Given data:
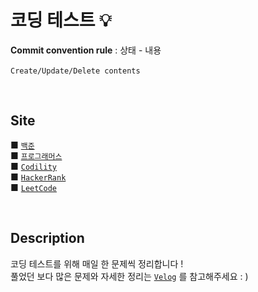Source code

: # 코딩 테스트 💡

**Commit convention rule** : 상태 - 내용  
<br>
`Create/Update/Delete contents`

<br>

## Site
■ [`백준`](https://www.acmicpc.net/) <br>
■ [`프로그래머스`](https://programmers.co.kr/) <br>
■ [`Codility`](https://app.codility.com/programmers/) <br>
■ [`HackerRank`](https://www.hackerrank.com/dashboard/) <br>
■ [`LeetCode`](https://leetcode.com/)

<br>

## Description
코딩 테스트를 위해 매일 한 문제씩 정리합니다 !
<br>
풀었던 보다 많은 문제와 자세한 정리는 [`Velog`](https://velog.io/@shiningcastle) 를 참고해주세요 : )
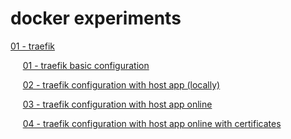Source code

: # docker experiments

[01 - traefik](./01_traefik/)

&nbsp;&nbsp;&nbsp;&nbsp;&nbsp;[01 - traefik basic configuration](./01_traefik/01_traefik_basic_configuration/)

&nbsp;&nbsp;&nbsp;&nbsp;&nbsp;[02 - traefik configuration with host app (locally)](./01_traefik/02_traefik_configuration_with_host/)

&nbsp;&nbsp;&nbsp;&nbsp;&nbsp;[03 - traefik configuration with host app online](./01_traefik/03_traefik_configuration_with_host/)

&nbsp;&nbsp;&nbsp;&nbsp;&nbsp;[04 - traefik configuration with host app online with certificates](./01_traefik/04_traefik_configuration_with_certificates_letsencrypt/)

Work to be completed:
Starting from the records above, filter out all lines except those containing the word "host".

Answer to the exercise:
&nbsp;&nbsp;&nbsp;&nbsp;&nbsp;[02 - traefik configuration with host app (locally)](./01_traefik/02_traefik_configuration_with_host/)
&nbsp;&nbsp;&nbsp;&nbsp;&nbsp;[03 - traefik configuration with host app online](./01_traefik/03_traefik_configuration_with_host/)
&nbsp;&nbsp;&nbsp;&nbsp;&nbsp;[04 - traefik configuration with host app online with certificates](./01_traefik/04_traefik_configuration_with_certificates_letsencrypt/)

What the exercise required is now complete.